Submitted to: International Soil Conservation Organization (ISCO)
Publication Type: Proceedings
Publication Acceptance Date: 5/23/1999
Publication Date: N/A
Citation: N/A

Interpretive Summary: Soil erosion has a detrimental impact on land productivity and environment. Slope length and steepness are important factors influencing soil erosion. On strip cropped fields, sediment redistributed along slopes by erosion and deposition may change slope steepness over time and thus affect subsequent soil erosion. However, current erosion prediction models do not address this issue. To fix this, we wrote a computer program to update the slope description for the Water Erosion Prediction Project (WEPP) erosion model that reflects predicted detachment and deposition. We found that updating the slope profile reduced erosion prediction by 25% during the last half of a 8-yr simulation period of a cropped field with three 1.5-m grass strips that initially had a 7% slope, 80-m long. We concluded that slope profile changes can have a significant impact on future soil erosion and that long-term conservation planning will be improved by using our tool to account for these changes.

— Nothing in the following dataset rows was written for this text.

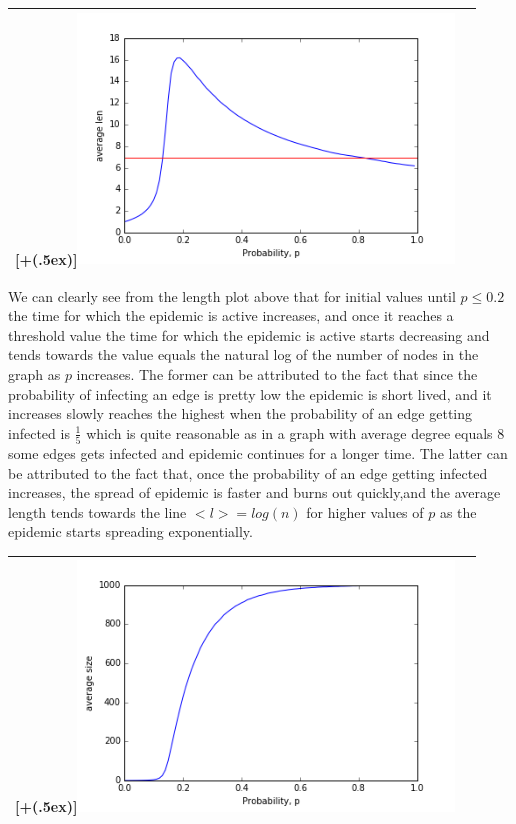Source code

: \documentclass{article}
\newcommand*{\addheight}[2][.5ex]{%
  \raisebox{0pt}[\dimexpr\height+(#1)\relax]{#2}%
}
\begin{document}
\begin{enumerate}[label=(\alph*)]
\begin{table}[H]
\centering
\begin{tabular}{|c|c|}
	\hline
	\addheight{\includegraphics[width=100mm]{images/len.png}} \\
	\hline
\end{tabular}
\end{table}

We can clearly see from the length plot above that for initial values until $p \leq 0.2$ the time for which the epidemic is active increases, and once it reaches a threshold value the time for which the epidemic is active starts decreasing and tends towards the value equals the natural log of the number of nodes in the graph as $p$ increases. The former can be attributed to the fact that since the probability of infecting an edge is pretty low the epidemic is short lived, and it increases slowly reaches the highest when the probability of an edge getting infected is $\frac{1}{5}$ which is quite reasonable as in a graph with average degree equals 8 some edges gets infected and epidemic continues for a longer time. The latter can be attributed to the fact that, once the probability of an edge getting infected increases, the spread of epidemic is faster and burns out quickly,and the average length tends towards the line $<l> = log(n)$ for higher values of $p$ as the epidemic starts spreading exponentially.

\begin{table}[H]
\centering
\begin{tabular}{|c|c|}
	\hline
	\addheight{\includegraphics[width=100mm]{images/size.png}} \\
	\hline
\end{tabular}
\end{table}


\end{enumerate}
\end{document}
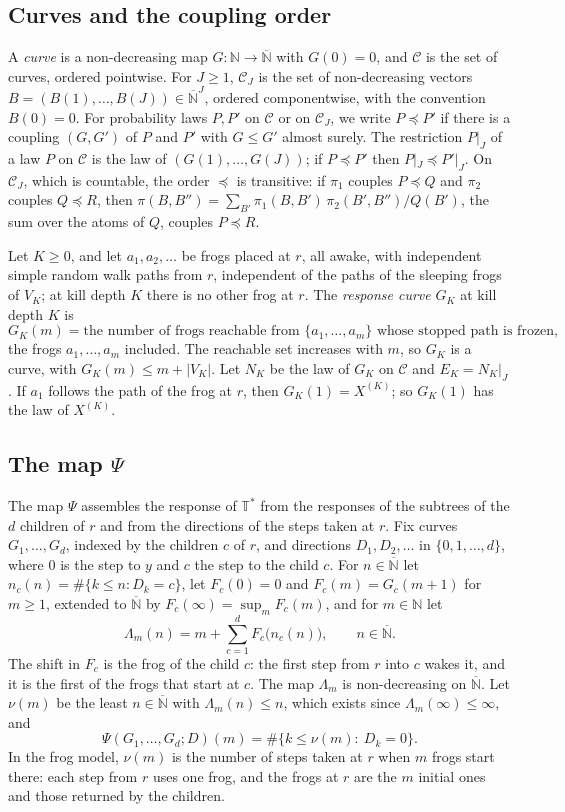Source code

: \documentclass[11pt]{amsart}
\theoremstyle{definition}
\numberwithin{equation}{section}
\newcommand{\Ts}{\mathbb{T}^{*}}
\newcommand{\N}{\mathbb{N}}
\newcommand{\Nb}{\overline{\mathbb{N}}}
\newcommand{\cC}{\mathcal{C}}
\newcommand{\stle}{\preceq}
\begin{document}
\subsection{Curves and the coupling order}
A \emph{curve} is a non-decreasing map $G:\N\to\Nb$ with $G(0)=0$, and $\cC$ is the set of curves, ordered pointwise. For $J\ge1$, $\cC_J$ is the set of non-decreasing vectors $B=(B(1),\dots,B(J))\in\Nb^J$, ordered componentwise, with the convention $B(0)=0$. For probability laws $P,P'$ on $\cC$ or on $\cC_J$, we write $P\stle P'$ if there is a coupling $(G,G')$ of $P$ and $P'$ with $G\le G'$ almost surely. The restriction $P|_J$ of a law $P$ on $\cC$ is the law of $(G(1),\dots,G(J))$; if $P\stle P'$ then $P|_J\stle P'|_J$. On $\cC_J$, which is countable, the order $\stle$ is transitive: if $\pi_1$ couples $P\stle Q$ and $\pi_2$ couples $Q\stle R$, then $\pi(B,B'')=\sum_{B'}\pi_1(B,B')\,\pi_2(B',B'')/Q(B')$, the sum over the atoms of $Q$, couples $P\stle R$.

Let $K\ge0$, and let $a_1,a_2,\dots$ be frogs placed at $r$, all awake, with independent simple random walk paths from $r$, independent of the paths of the sleeping frogs of $V_K$; at kill depth $K$ there is no other frog at $r$. The \emph{response curve} $G_K$ at kill depth $K$ is
\[
G_K(m)=\text{the number of frogs reachable from } \{a_1,\dots,a_m\} \text{ whose stopped path is frozen},
\]
the frogs $a_1,\dots,a_m$ included. The reachable set increases with $m$, so $G_K$ is a curve, with $G_K(m)\le m+|V_K|$. Let $N_K$ be the law of $G_K$ on $\cC$ and $E_K=N_K|_J$. If $a_1$ follows the path of the frog at $r$, then $G_K(1)=X^{(K)}$; so $G_K(1)$ has the law of $X^{(K)}$.

\subsection{The map \texorpdfstring{$\Psi$}{Psi}}
The map $\Psi$ assembles the response of $\Ts$ from the responses of the subtrees of the $d$ children of $r$ and from the directions of the steps taken at $r$. Fix curves $G_1,\dots,G_d$, indexed by the children $c$ of $r$, and directions $D_1,D_2,\dots$ in $\{0,1,\dots,d\}$, where $0$ is the step to $y$ and $c$ the step to the child $c$. For $n\in\Nb$ let $n_c(n)=\#\{k\le n:D_k=c\}$, let $F_c(0)=0$ and $F_c(m)=G_c(m+1)$ for $m\ge1$, extended to $\Nb$ by $F_c(\infty)=\sup_mF_c(m)$, and for $m\in\N$ let
\[
\Lambda_m(n)=m+\sum_{c=1}^dF_c\bigl(n_c(n)\bigr),\qquad n\in\Nb.
\]
The shift in $F_c$ is the frog of the child $c$: the first step from $r$ into $c$ wakes it, and it is the first of the frogs that start at $c$. The map $\Lambda_m$ is non-decreasing on $\Nb$. Let $\nu(m)$ be the least $n\in\Nb$ with $\Lambda_m(n)\le n$, which exists since $\Lambda_m(\infty)\le\infty$, and
\[
\Psi(G_1,\dots,G_d;D)(m)=\#\{k\le\nu(m):\ D_k=0\}.
\]
In the frog model, $\nu(m)$ is the number of steps taken at $r$ when $m$ frogs start there: each step from $r$ uses one frog, and the frogs at $r$ are the $m$ initial ones and those returned by the children.
\end{document}

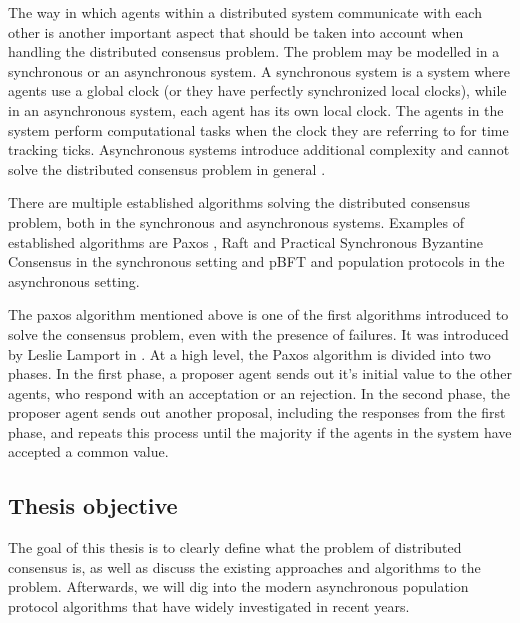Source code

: The way in which agents within a distributed system communicate with each other is another important aspect that should be taken into account when handling the distributed consensus problem. The problem may be modelled in a synchronous or an asynchronous system. A synchronous system is a system where agents use a global clock (or they have perfectly synchronized local clocks), while in an asynchronous system, each agent has its own local clock. The agents in the system perform computational tasks when the clock they are referring to for time tracking ticks. Asynchronous systems introduce additional complexity and cannot solve the distributed consensus problem in general \cite{fischerImpossibilityDistributedConsensus}.

There are multiple established algorithms solving the distributed consensus problem, both in the synchronous and asynchronous systems. Examples of established algorithms are Paxos \cite{lamportFastPaxos2006}, Raft \cite{ongaroSearchUnderstandableConsensus} and Practical Synchronous Byzantine Consensus \cite{renPracticalSynchronousByzantine} in the synchronous setting and pBFT \cite{castroPracticalByzantineFault} and population protocols \cite{aspnesIntroductionPopulationProtocols2009} in the asynchronous setting.

The paxos algorithm mentioned above is one of the first algorithms introduced to solve the consensus problem, even with the presence of failures. It was introduced by Leslie Lamport  in \cite{lamportPartTimeParliment1998}. At a high level, the Paxos algorithm is divided into two phases. In the first phase, a proposer agent sends out it's initial value to the other agents, who respond with an acceptation or an rejection. In the second phase, the proposer agent sends out another proposal, including the responses from the first phase, and repeats this process until the majority if the agents in the system have accepted a common value. 


\clearpage

\subsection{Thesis objective}
The goal of this thesis is to clearly define what the problem of distributed consensus is, as well as discuss the existing approaches and algorithms to the problem. Afterwards, we will dig into the modern asynchronous population protocol algorithms that have widely investigated in recent years. 

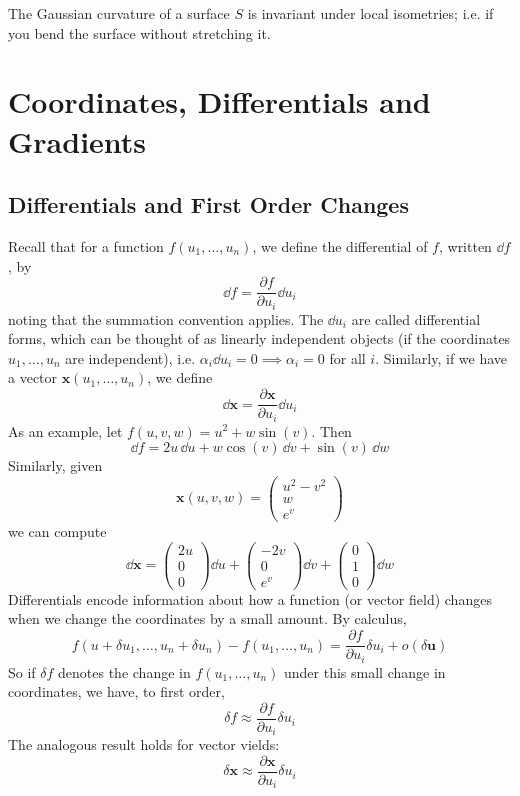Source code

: \documentclass{article}
\begin{document}
\begin{theorem}
    The Gaussian curvature of a surface $S$ is invariant under local isometries; i.e. if you bend the surface without stretching it.
\end{theorem}

\section{Coordinates, Differentials and Gradients}
\subsection{Differentials and First Order Changes}
Recall that for a function $f(u_1, \dots, u_n)$, we define the differential of $f$, written $\dd f$, by
\[ \dd f = \frac{\partial f}{\partial u_i} \dd u_i \]
noting that the summation convention applies. The $\dd u_i$ are called differential forms, which can be thought of as linearly independent objects (if the coordinates $u_1, \dots, u_n$ are independent), i.e. $\alpha_i \dd u_i = 0 \implies \alpha_i = 0$ for all $i$. Similarly, if we have a vector $\bm x(u_1, \dots, u_n)$, we define
\[ \dd \bm x = \frac{\partial \bm x}{\partial u_i} \dd u_i \]
As an example, let $f(u, v, w) = u^2 + w \sin(v)$. Then
\[ \dd f = 2u \,\dd u + w \cos(v) \,\dd v + \sin(v) \,\dd w \]
Similarly, given
\[ \bm x(u, v, w) = \begin{pmatrix}
        u^2 - v^2 \\ w \\ e^v
    \end{pmatrix} \]
we can compute
\[ \dd \bm x = \begin{pmatrix}
        2u \\ 0 \\ 0
    \end{pmatrix} \dd u + \begin{pmatrix}
        -2v \\ 0 \\ e^v
    \end{pmatrix} \dd v + \begin{pmatrix}
        0 \\ 1 \\ 0
    \end{pmatrix} \dd w \]
Differentials encode information about how a function (or vector field) changes when we change the coordinates by a small amount. By calculus,
\[ f(u + \delta u_1, \dots, u_n + \delta u_n) - f(u_1, \dots, u_n) = \frac{\partial f}{\partial u_i} \delta u_i + o(\delta \bm u) \]
So if $\delta f$ denotes the change in $f(u_1, \dots, u_n)$ under this small change in coordinates, we have, to first order,
\[ \delta f \approx \frac{\partial f}{\partial u_i}\delta u_i \]
The analogous result holds for vector vields:
\[ \delta \bm x \approx \frac{\partial \bm x}{\partial u_i}\delta u_i \]
\end{document}
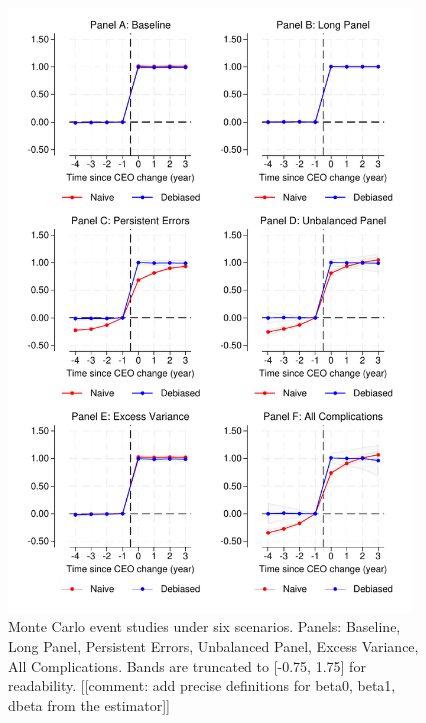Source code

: \documentclass[11pt,a4paper]{article}
\begin{document}
\begin{figure}[htbp]
\centering
\includegraphics[width=0.95\textwidth]{figure/figuremc.pdf}
\caption{Monte Carlo event studies under six scenarios. Panels: Baseline, Long Panel, Persistent Errors, Unbalanced Panel, Excess Variance, All Complications. Bands are truncated to [-0.75, 1.75] for readability. [[comment: add precise definitions for beta0, beta1, dbeta from the estimator]]}
\label{fig:mc}
\end{figure}
\end{document}

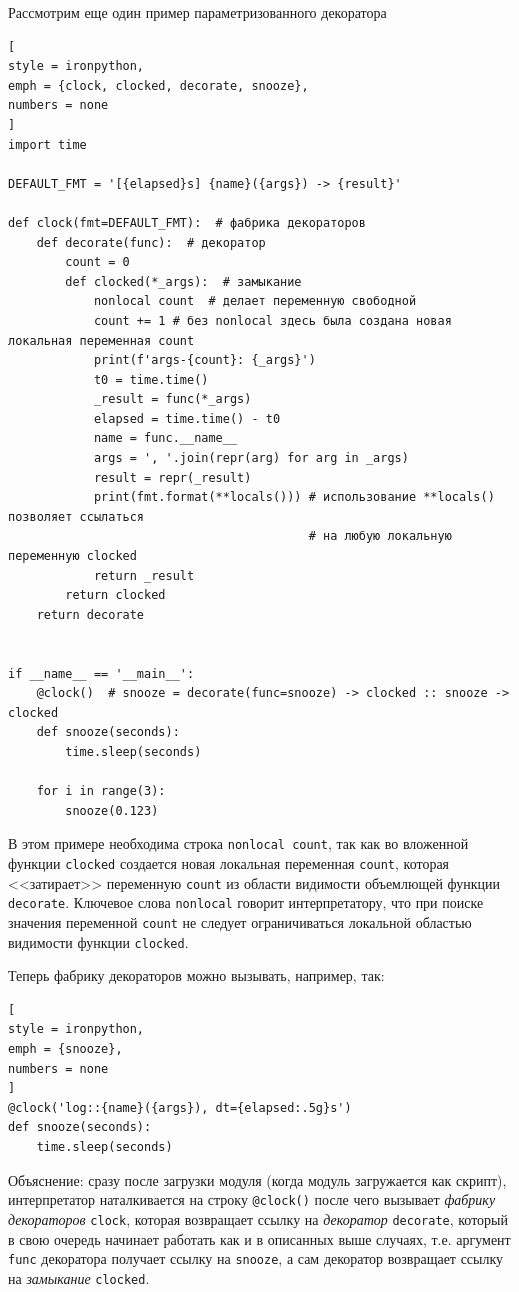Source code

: \documentclass[%
	11pt,
	a4paper,
	utf8,
		]{article}
\begin{document}
Рассмотрим еще один пример параметризованного декоратора

\begin{lstlisting}[
style = ironpython,
emph = {clock, clocked, decorate, snooze},
numbers = none
]
import time

DEFAULT_FMT = '[{elapsed}s] {name}({args}) -> {result}'

def clock(fmt=DEFAULT_FMT):  # фабрика декораторов
    def decorate(func):  # декоратор
        count = 0
        def clocked(*_args):  # замыкание
            nonlocal count  # делает переменную свободной
            count += 1 # без nonlocal здесь была создана новая локальная переменная count
            print(f'args-{count}: {_args}')
            t0 = time.time()
            _result = func(*_args)
            elapsed = time.time() - t0
            name = func.__name__
            args = ', '.join(repr(arg) for arg in _args)
            result = repr(_result)
            print(fmt.format(**locals())) # использование **locals() позволяет ссылаться
                                          # на любую локальную переменную clocked
            return _result
        return clocked
    return decorate


if __name__ == '__main__':
    @clock()  # snooze = decorate(func=snooze) -> clocked :: snooze -> clocked
    def snooze(seconds):
        time.sleep(seconds)

    for i in range(3):
        snooze(0.123)
\end{lstlisting}

В этом примере необходима строка \texttt{nonlocal count}, так как во вложенной функции \texttt{clocked} создается новая локальная переменная \texttt{count}, которая <<затирает>> переменную \texttt{count} из области видимости объемлющей функции \texttt{decorate}. Ключевое слова \texttt{nonlocal} говорит интерпретатору, что при поиске значения переменной \texttt{count} не следует ограничиваться локальной областью видимости функции \texttt{clocked}.

Теперь фабрику декораторов можно вызывать, например, так:
\begin{lstlisting}[
style = ironpython,
emph = {snooze},
numbers = none
]
@clock('log::{name}({args}), dt={elapsed:.5g}s')
def snooze(seconds):
    time.sleep(seconds)
\end{lstlisting}

Объяснение: сразу после загрузки модуля (когда модуль загружается как скрипт), интерпретатор наталкивается на строку \texttt{@clock()} после чего вызывает \emph{фабрику декораторов} \texttt{clock}, которая возвращает ссылку на \emph{декоратор} \texttt{decorate}, который в свою очередь начинает работать как и в описанных выше случаях, т.е. аргумент \texttt{func} декоратора получает ссылку на \texttt{snooze}, а сам декоратор возвращает ссылку на \emph{замыкание} \texttt{clocked}.
\end{document}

Technical Abstract: The Water Erosion Prediction Project (WEPP) is a process-based continuous simulation erosion prediction model. However, WEPP currently assumes a fixed soil surface topography, which does not change due to predicted detachment and/or deposition through a simulation period. While this approach might be satisfactory for slopes with uniform management, we hypothesized that long-term erosion predictions could be seriously altered by modifications of profiles having non-uniform slope, soil, and management properties. In this study, a computer program was written to update the input slope file for WEPP on a selected time. Currently, WEPP creates an output soil loss summary file that contains horizontal distance, elevation, erosion, and deposition at 100 points for each hillslope element. The slope updating program uses this output file as input. Sediment is redistributed above and in the grass hedges according to actual deposition patterns obtained by flume simulation and field survey observation. A new slope profile is then calculated based on the new elevations and exported to a file in a format which could be used directly by the WEPP model in subsequent erosion simulations. Results showed that updating slope profile for a uniform slope without grass hedge changed runoff and soil loss simulation only about 1%. However, for the slope with three grass hedges, updating slope file resulted in over 25% difference in erosion prediction during the last half of the simulation period. This demonstrates the need for profile updating for long term conservation planning on non-uniform slopes.